I portatori si fermarono. «Ragazzo», disse Gesù, «sono io che te lo dico: àlzati!»

15 Il ragazzo si alzò a sedere e cominciò a parlare. E Gesù lo restituì alla madre.

16 Tutti furono presi da gran timore e si misero a lodare Dio, esclamando: «Un potente profeta è sorto fra noi!» e ancora: «Oggi abbiamo visto allʼopera la mano di Dio!»

17 La notizia di questi fatti corse da un estremo allʼaltro della Giudea, e perfino oltre i suoi confini.

Gesù e Giovanni

18 Ben presto i discepoli di Giovanni Battista vennero a conoscenza di tutto ciò che Gesù stava facendo.
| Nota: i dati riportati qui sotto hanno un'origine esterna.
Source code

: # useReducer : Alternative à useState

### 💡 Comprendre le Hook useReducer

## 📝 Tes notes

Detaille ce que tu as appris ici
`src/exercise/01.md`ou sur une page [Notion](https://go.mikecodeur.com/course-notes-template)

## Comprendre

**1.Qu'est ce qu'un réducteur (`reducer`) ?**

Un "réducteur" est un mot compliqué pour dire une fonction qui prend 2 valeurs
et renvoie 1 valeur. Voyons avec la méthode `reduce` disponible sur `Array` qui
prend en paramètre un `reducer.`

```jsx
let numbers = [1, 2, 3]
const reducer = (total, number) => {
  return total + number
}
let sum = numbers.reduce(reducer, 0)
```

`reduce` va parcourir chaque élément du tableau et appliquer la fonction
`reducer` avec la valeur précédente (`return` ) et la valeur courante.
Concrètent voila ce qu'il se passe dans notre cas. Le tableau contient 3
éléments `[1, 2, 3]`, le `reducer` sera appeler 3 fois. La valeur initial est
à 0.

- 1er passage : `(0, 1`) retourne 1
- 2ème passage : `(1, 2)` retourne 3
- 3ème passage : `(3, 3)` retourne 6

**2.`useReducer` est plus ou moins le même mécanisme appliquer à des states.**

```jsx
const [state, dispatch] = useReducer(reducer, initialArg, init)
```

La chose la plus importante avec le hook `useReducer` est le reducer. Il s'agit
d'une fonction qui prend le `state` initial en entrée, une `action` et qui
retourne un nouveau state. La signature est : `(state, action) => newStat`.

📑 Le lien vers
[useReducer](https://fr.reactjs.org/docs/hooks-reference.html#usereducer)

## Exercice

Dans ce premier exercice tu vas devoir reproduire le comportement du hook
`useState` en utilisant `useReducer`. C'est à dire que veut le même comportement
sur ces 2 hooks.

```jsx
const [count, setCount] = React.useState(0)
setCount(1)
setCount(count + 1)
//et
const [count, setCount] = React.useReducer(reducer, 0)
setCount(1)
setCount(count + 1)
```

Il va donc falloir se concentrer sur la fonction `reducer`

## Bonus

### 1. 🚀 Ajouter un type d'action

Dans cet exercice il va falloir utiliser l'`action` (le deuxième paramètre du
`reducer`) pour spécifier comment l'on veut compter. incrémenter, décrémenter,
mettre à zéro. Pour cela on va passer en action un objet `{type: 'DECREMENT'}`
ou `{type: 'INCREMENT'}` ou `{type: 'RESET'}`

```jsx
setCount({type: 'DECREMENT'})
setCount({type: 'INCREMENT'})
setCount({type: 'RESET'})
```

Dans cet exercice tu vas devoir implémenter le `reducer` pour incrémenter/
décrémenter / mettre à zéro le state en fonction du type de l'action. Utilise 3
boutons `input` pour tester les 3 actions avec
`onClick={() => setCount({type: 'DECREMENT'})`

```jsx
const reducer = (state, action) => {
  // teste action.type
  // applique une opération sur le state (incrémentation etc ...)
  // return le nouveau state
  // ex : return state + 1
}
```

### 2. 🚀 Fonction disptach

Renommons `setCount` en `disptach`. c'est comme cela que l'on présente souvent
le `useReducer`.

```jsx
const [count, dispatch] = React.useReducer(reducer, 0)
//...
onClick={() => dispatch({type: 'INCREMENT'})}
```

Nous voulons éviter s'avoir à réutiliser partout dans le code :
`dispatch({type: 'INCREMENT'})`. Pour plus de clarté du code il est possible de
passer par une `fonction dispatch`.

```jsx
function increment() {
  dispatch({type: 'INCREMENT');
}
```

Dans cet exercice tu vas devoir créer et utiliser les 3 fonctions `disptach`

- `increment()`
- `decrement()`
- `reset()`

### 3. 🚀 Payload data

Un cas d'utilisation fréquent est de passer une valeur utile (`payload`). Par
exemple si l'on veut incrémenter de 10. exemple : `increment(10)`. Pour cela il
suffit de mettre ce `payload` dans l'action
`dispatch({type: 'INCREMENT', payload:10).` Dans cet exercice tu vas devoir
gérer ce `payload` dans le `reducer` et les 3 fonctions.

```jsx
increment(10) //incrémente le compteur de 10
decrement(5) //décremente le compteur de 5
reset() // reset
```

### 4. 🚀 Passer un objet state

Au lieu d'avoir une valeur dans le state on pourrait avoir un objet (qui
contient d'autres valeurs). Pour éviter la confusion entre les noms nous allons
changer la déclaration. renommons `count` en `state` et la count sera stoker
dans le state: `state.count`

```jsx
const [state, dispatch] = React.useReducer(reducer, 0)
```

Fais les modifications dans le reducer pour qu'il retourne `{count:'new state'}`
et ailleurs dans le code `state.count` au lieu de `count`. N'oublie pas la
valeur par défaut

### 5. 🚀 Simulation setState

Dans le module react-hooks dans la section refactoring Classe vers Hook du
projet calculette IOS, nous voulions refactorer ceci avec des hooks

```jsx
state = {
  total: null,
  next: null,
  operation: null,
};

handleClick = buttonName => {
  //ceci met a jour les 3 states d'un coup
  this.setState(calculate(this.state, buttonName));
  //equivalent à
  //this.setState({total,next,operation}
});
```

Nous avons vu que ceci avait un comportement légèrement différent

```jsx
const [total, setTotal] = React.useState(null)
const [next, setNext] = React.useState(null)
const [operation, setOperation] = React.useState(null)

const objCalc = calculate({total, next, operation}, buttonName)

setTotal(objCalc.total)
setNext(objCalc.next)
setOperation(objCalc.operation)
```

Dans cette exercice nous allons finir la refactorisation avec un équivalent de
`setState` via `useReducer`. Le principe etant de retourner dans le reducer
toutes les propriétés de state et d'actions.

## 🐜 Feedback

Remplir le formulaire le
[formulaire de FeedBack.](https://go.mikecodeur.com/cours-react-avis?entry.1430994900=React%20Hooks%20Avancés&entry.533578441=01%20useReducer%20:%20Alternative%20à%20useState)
Quando lo riferirono a Giovanni, 19 questi mandò due dei suoi discepoli da Gesù per chiedergli: «Sei davvero tu il Messia che deve venire? O dobbiamo continuare ad aspettarlo?»

20-22 I due discepoli trovarono Gesù che stava guarendo molte persone dalle più diverse malattie. Risanava gli zoppi e i ciechi, e cacciava gli spiriti maligni. Quando gli riferirono le parole di Giovanni, Gesù rispose: «Tornate e raccontategli tutto ciò che avete visto e udito qui oggi: i ciechi possono vedere, gli zoppi camminano, i lebbrosi sono guariti, i sordi possono udire, i morti risuscitano e i poveri possono udire il Vangelo della salvezza. 23 E ditegli anche: “Beato chi non si sarà scandalizzato di me!”»

24 Partiti i discepoli di Giovanni, Gesù cominciò a parlare alla folla di lui. «Chi è costui che siete andati a vedere nel deserto della Giudea?» chiese loro: «Un uomo debole come un filo dʼerba, mosso dal minimo alito di vento? 25 No! E allora che cosa siete andati a vedere? Un uomo drappeggiato in abiti lussuosi? No! Quelli che vivono nel lusso stanno nei palazzi, non nel deserto. 26 Allora, che cosa siete andati a vedere? Un profeta? Sì, questa è la risposta giusta! Anzi, egli è più di un profeta. 27 È quello a cui si riferiscono le Scritture, quando dicono: “Ecco, manderò il mio messaggero davanti a te, per prepararti la strada!”

28 Fra tutti gli esseri umani non ce nʼè mai stato uno più grande di Giovanni. Eppure, perfino lʼultimo abitante del Regno di Dio è più grande di lui!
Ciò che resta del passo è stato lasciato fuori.